Strength and authority or evil and aggression? Experiments with police hats and uniform styles suggest that design and color changes can affect public perception of authority, power and ability to control. It started 250 years ago.

Prior to public police forces, communities often used civilian watchmen. As many of our legal and government agencies were imported from England so, too, was our system of watchmen. The first in the American colonies was the Rattle Watch, a group of colonists during the Dutch era in the 1600s who patrolled from sunset till dawn. They carried muskets and blunderbusses, lanterns and wooden rattles similar to the ratchet noisemakersused during New Year celebrations.
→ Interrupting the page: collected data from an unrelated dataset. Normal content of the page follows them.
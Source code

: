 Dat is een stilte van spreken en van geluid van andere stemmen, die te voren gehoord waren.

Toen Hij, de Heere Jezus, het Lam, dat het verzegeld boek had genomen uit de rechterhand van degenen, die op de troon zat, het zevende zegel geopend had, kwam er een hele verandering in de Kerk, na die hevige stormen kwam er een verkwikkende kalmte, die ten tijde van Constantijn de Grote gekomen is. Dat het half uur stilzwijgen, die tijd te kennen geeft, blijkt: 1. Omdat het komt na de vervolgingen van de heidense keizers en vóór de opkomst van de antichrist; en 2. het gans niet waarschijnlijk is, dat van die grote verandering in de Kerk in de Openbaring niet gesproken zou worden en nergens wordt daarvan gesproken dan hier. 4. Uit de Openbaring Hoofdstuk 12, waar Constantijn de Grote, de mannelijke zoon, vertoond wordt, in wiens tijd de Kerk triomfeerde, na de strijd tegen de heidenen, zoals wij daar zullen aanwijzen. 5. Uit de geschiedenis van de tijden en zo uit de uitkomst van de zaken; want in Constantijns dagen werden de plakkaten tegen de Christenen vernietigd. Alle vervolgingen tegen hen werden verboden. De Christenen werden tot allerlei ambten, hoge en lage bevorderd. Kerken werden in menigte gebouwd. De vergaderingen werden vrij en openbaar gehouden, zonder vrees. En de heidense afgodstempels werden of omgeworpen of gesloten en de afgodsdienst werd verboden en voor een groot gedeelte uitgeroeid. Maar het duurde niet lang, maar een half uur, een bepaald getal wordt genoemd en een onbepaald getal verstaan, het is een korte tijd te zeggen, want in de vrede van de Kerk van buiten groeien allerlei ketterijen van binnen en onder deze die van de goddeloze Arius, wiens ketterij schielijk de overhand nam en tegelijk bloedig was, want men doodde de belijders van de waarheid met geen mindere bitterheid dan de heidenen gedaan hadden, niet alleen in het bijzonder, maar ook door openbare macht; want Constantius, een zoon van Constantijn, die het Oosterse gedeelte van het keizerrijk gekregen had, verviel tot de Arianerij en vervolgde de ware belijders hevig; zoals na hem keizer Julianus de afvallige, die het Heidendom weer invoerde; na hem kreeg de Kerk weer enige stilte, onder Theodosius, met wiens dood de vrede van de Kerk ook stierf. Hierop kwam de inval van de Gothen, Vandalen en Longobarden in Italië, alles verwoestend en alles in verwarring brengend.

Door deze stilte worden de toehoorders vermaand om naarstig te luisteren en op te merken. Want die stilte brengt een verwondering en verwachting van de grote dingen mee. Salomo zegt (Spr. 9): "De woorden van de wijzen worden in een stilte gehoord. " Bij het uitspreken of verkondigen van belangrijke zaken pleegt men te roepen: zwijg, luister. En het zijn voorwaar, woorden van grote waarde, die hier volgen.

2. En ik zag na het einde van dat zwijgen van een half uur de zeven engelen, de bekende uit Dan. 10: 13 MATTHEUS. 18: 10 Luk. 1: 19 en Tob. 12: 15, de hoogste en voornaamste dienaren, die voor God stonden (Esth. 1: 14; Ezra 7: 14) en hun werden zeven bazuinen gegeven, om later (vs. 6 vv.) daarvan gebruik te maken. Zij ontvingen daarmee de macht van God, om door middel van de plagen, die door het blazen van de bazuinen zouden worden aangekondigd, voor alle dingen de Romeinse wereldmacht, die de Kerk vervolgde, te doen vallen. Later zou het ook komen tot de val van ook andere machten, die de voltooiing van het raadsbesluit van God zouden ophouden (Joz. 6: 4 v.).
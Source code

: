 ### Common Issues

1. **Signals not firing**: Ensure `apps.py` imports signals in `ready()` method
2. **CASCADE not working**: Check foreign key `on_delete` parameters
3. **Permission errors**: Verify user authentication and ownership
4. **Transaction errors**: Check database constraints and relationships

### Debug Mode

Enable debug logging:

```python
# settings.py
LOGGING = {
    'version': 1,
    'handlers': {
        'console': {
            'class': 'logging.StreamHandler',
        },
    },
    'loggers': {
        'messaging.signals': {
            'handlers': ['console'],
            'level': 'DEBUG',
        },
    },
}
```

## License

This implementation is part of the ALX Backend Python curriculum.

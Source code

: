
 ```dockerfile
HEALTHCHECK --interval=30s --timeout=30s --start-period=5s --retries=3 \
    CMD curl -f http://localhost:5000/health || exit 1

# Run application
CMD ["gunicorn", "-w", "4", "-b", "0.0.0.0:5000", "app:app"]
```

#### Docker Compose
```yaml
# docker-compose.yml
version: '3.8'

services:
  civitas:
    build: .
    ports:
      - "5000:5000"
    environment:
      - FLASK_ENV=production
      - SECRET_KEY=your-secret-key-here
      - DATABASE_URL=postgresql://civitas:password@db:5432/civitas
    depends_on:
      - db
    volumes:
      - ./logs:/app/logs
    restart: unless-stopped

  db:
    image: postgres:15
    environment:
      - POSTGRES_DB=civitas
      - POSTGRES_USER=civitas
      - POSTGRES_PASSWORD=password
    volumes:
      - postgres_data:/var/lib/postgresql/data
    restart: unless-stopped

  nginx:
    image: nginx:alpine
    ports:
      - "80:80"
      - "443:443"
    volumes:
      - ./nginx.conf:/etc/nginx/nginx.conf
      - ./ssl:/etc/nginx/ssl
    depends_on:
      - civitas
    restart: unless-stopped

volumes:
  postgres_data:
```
The rattles made loud, distinctive sounds and were used to sound an alarm and warn farmers and colonists of threatening situations. Upon hearing the sound, the colonists would rally to defend themselves or form bucket brigades to put out fires. New York City Police were also the first to wear protective body armor, but you may be surprised to learn that it was a real suit of battle armor! The only thing uniform about their dress was the large wooden rattles. In 1693, the New York City Bellmen (police officers) were to be attired in "a coat of ye citty livery, with badge of ye citty arms, shoes and stocking." But, if the government had no uniform regulations, the Bellmen could show up for duty in anything they chose to wear.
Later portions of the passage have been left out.